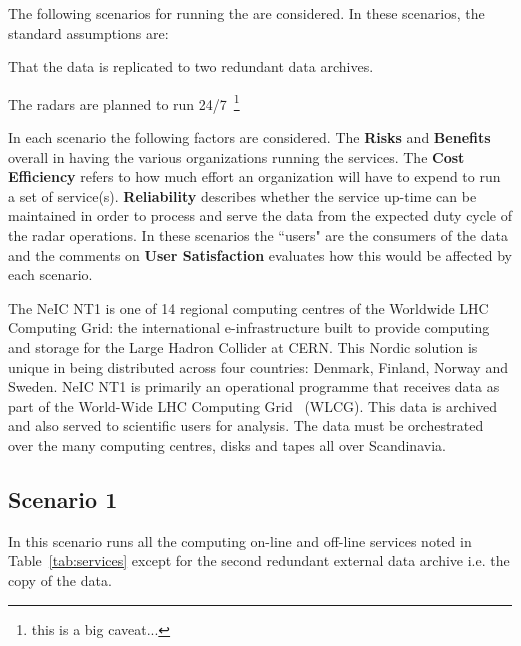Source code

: \documentclass[12pt,a4paper]{article}
\newcommand{\nnt}{NeIC NT1\xspace}
\begin{document}
The following scenarios for running the \ED \einfra are considered.
In these scenarios, the standard assumptions are:
\bitm
\item That the \ED data is replicated to two redundant data archives.
\item The \ED radars are planned to run 24/7~\footnote{this is a big caveat...}
\eitm

In each scenario the following factors are considered.
The {\bf Risks} and {\bf Benefits} overall in having the various organizations running the services.
The {\bf Cost Efficiency} refers to how much effort an organization will have to expend to run a set of service(s).
{\bf Reliability} describes whether the service up-time can be maintained in order to process and serve the data from the expected duty cycle of the radar operations.
In these scenarios the ``users" are the consumers of the \ED data and the comments on {\bf User Satisfaction} evaluates how this would be affected by each scenario.

The \nnt is one of 14 regional computing centres of the Worldwide LHC Computing Grid:
the international e-infrastructure built to provide computing and storage for the Large Hadron Collider at CERN.
This Nordic solution is unique in being distributed across four countries: Denmark, Finland, Norway and Sweden.
\nnt is primarily an \einfra operational programme that receives data as part of the World-Wide LHC Computing Grid~\cite{wlcg} (WLCG).
This data is archived and also served to scientific users for analysis.
The data must be orchestrated over the many computing centres, disks and tapes all over Scandinavia.


\subsection{Scenario 1}
\label{ssec:scen1}

In this scenario \EC runs all the computing on-line and off-line services noted in Table~\ref{tab:services} except for the second redundant external data archive i.e. the copy of the \ED data.
\end{document}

*TASK:* Find the lines of the listing that contain the string "item" and give how many there are, with no other words.

*RESPONSE:* 2